## WORK INSTRUCTIONS
Please restate the material below word for word, from the first line through the one that contains "- Secure token-based verification", inclusive.

## DATA FOR REVIEW

★ ★ ★ ★

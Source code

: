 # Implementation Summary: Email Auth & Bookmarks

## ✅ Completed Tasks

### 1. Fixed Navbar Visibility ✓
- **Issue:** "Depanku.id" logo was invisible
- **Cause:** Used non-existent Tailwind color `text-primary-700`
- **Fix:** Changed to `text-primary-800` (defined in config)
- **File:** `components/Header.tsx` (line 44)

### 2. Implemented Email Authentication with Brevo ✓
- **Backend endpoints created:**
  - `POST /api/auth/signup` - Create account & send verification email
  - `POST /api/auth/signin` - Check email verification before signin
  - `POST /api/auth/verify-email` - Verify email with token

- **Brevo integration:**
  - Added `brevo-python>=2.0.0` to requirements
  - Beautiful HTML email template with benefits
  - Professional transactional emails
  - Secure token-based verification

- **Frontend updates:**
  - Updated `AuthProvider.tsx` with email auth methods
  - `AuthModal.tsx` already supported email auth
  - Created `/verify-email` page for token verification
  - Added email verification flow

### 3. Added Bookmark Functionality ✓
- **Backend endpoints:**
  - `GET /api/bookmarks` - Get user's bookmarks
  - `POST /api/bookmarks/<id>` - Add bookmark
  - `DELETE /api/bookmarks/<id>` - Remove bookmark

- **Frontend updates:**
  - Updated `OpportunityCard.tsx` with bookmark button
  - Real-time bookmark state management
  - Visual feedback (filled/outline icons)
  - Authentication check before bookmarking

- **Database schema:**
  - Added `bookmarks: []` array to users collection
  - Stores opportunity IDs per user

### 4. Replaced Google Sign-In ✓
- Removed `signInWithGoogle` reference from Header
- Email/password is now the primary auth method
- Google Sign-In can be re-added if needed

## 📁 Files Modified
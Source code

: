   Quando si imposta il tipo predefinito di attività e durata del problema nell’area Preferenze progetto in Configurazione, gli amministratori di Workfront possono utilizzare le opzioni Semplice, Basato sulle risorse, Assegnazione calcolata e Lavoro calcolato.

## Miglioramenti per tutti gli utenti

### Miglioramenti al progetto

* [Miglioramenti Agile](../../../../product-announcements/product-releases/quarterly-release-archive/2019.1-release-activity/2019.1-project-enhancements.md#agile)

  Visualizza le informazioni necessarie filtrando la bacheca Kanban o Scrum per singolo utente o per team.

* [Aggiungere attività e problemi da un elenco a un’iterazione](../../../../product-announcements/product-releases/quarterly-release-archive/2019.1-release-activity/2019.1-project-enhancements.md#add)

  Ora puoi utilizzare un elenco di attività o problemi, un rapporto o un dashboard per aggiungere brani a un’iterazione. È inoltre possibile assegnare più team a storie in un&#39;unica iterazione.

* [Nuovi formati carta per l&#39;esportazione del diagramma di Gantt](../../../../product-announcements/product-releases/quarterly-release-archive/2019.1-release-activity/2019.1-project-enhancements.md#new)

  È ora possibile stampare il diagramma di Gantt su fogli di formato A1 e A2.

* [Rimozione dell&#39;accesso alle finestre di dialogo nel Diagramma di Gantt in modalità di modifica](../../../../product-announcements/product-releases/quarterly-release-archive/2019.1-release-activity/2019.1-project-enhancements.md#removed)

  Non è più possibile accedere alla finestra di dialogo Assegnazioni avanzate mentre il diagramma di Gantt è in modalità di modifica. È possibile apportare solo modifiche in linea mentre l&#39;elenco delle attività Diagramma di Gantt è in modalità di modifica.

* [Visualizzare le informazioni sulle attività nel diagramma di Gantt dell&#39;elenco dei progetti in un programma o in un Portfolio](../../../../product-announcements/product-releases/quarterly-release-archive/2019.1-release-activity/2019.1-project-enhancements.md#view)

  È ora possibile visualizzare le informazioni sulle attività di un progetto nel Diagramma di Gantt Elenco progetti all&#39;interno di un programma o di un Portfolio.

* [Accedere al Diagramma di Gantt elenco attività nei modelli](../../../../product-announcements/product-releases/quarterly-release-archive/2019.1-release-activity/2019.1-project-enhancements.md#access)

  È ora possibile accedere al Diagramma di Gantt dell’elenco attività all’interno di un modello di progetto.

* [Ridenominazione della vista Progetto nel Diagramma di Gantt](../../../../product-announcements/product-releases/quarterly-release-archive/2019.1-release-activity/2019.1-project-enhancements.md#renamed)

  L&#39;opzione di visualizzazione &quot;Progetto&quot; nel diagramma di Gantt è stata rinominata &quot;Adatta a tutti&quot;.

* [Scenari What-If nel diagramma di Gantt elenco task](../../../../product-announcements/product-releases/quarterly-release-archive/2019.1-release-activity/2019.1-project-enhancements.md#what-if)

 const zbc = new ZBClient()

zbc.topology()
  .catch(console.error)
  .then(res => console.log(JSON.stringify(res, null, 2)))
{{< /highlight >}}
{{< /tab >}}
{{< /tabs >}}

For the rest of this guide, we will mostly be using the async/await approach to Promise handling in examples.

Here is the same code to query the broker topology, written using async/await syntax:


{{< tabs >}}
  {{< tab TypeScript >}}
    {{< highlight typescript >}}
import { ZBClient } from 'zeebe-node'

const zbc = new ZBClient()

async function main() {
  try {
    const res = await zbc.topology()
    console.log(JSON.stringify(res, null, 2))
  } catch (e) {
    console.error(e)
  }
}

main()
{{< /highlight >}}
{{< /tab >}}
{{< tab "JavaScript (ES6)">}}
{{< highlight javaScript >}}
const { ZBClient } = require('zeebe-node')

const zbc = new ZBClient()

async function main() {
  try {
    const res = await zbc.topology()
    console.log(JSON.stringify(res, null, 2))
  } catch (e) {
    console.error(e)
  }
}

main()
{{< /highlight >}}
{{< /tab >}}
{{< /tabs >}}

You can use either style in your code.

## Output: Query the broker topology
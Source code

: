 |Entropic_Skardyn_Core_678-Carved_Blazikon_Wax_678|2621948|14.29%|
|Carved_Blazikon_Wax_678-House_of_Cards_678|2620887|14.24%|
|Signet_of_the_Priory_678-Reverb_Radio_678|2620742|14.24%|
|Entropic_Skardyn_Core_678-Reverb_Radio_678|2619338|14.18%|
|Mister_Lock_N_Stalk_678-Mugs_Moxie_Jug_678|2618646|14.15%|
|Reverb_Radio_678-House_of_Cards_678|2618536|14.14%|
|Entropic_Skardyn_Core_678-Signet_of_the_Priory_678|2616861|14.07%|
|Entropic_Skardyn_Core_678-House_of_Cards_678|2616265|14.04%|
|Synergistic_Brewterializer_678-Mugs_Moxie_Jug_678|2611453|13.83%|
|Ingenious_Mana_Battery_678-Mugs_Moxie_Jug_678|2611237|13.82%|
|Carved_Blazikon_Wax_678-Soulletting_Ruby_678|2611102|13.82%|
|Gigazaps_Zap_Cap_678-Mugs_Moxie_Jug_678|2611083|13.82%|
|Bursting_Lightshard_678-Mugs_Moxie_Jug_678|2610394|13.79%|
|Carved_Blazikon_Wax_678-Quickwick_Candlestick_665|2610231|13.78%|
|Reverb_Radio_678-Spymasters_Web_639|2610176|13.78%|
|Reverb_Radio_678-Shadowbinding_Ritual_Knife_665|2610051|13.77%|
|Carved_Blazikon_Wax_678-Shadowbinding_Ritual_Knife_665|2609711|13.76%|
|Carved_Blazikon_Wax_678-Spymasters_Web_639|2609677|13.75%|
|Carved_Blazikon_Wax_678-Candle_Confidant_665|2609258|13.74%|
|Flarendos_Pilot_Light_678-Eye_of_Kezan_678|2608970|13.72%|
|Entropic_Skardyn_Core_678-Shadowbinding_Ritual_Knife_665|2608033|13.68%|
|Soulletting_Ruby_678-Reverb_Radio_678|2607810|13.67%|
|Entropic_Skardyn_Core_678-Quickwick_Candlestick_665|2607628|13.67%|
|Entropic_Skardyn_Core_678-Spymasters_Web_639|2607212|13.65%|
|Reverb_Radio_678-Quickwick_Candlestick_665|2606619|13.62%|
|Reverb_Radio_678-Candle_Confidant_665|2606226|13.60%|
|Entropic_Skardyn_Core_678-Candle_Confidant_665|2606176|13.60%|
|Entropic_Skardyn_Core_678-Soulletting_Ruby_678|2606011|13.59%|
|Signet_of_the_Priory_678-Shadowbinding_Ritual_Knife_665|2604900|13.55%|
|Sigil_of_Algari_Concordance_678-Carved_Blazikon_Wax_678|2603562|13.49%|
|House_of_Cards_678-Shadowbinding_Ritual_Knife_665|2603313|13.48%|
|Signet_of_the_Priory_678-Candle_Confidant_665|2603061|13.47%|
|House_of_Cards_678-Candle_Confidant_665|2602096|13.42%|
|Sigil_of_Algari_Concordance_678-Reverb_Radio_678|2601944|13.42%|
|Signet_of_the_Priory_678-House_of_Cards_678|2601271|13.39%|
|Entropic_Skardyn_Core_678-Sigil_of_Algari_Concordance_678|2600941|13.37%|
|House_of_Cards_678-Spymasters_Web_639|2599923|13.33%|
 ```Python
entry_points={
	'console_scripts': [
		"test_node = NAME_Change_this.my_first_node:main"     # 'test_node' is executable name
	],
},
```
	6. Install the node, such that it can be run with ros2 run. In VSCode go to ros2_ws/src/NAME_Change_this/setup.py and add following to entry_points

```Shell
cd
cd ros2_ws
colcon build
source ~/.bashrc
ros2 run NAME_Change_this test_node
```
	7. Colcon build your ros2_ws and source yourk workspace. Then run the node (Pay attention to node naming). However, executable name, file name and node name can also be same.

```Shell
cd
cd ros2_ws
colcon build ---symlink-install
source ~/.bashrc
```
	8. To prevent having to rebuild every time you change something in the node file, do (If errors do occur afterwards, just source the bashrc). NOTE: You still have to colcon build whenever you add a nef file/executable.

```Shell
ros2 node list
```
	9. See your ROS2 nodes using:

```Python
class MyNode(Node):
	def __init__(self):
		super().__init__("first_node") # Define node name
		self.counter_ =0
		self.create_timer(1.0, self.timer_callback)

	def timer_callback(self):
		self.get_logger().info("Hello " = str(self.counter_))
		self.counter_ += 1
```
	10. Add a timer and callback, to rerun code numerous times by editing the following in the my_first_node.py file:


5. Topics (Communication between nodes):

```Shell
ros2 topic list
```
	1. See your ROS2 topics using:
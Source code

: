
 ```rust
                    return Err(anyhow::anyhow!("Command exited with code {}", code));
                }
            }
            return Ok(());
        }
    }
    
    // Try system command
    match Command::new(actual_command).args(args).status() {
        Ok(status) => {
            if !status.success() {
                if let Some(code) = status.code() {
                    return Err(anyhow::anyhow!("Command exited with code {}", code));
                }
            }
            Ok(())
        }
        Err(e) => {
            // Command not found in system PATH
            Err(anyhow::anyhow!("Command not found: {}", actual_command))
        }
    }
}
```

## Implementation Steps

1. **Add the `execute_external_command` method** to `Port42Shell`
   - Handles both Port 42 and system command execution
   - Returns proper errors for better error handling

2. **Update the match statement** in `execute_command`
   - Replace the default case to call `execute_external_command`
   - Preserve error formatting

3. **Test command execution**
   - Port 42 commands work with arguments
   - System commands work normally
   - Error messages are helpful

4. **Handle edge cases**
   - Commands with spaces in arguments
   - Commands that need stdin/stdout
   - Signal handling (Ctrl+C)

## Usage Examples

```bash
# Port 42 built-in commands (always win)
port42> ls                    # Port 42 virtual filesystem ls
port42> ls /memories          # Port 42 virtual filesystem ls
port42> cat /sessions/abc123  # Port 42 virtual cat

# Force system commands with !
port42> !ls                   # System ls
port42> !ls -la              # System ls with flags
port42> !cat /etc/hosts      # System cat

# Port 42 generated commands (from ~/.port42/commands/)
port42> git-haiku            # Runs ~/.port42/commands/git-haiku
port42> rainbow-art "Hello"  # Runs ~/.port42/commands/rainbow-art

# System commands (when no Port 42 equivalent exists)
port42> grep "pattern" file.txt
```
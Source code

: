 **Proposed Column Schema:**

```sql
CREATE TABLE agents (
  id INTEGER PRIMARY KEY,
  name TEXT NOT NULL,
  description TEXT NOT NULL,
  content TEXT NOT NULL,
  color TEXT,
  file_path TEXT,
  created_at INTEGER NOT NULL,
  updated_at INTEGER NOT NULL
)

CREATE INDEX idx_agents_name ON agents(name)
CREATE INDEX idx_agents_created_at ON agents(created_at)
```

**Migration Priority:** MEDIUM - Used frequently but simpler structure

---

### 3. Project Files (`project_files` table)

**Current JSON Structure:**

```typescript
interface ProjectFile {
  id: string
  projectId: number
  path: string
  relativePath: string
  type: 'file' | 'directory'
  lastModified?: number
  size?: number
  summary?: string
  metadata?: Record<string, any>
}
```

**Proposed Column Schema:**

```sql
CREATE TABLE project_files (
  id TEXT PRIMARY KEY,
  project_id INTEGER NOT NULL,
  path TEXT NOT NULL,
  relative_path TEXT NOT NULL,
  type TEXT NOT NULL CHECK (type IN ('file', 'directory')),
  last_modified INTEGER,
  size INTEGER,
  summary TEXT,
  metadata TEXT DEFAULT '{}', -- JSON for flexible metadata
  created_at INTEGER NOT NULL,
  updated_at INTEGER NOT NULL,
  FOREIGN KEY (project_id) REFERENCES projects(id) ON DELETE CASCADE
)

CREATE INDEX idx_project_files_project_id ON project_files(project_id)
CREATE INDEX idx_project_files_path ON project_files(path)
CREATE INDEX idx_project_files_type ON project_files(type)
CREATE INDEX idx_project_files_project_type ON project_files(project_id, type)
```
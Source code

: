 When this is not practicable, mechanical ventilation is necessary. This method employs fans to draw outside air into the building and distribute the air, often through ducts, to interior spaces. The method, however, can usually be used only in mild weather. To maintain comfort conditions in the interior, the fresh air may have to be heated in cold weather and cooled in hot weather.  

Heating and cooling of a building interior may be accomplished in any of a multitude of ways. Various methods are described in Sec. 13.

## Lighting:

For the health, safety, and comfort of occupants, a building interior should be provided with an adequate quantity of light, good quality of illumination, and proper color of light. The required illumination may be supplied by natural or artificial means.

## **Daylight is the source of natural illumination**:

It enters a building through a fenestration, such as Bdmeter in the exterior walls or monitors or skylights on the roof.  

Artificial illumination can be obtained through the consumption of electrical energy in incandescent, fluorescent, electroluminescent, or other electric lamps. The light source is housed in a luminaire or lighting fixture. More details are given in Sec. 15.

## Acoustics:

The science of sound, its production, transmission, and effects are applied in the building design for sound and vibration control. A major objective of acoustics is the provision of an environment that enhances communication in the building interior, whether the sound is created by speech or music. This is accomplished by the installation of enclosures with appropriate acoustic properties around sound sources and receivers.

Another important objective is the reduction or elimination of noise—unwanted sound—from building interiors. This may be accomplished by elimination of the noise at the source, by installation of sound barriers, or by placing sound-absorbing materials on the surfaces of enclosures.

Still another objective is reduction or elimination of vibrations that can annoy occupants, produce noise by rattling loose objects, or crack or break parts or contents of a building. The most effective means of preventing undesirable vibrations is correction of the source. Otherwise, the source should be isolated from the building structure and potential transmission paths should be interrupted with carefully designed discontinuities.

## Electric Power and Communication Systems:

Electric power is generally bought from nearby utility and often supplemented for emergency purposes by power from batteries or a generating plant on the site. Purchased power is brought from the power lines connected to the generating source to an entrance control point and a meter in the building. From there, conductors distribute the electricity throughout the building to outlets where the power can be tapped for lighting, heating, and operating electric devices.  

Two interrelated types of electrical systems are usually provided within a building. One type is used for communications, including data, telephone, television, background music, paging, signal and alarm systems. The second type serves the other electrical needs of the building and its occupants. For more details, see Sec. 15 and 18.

★ ★ ★ ★

## ANSWER BELOW
Source code

: # Implementation Summary: Email Auth & Bookmarks

## ✅ Completed Tasks

### 1. Fixed Navbar Visibility ✓
- **Issue:** "Depanku.id" logo was invisible
- **Cause:** Used non-existent Tailwind color `text-primary-700`
- **Fix:** Changed to `text-primary-800` (defined in config)
- **File:** `components/Header.tsx` (line 44)

### 2. Implemented Email Authentication with Brevo ✓
- **Backend endpoints created:**
  - `POST /api/auth/signup` - Create account & send verification email
  - `POST /api/auth/signin` - Check email verification before signin
  - `POST /api/auth/verify-email` - Verify email with token

- **Brevo integration:**
  - Added `brevo-python>=2.0.0` to requirements
  - Beautiful HTML email template with benefits
  - Professional transactional emails
  - Secure token-based verification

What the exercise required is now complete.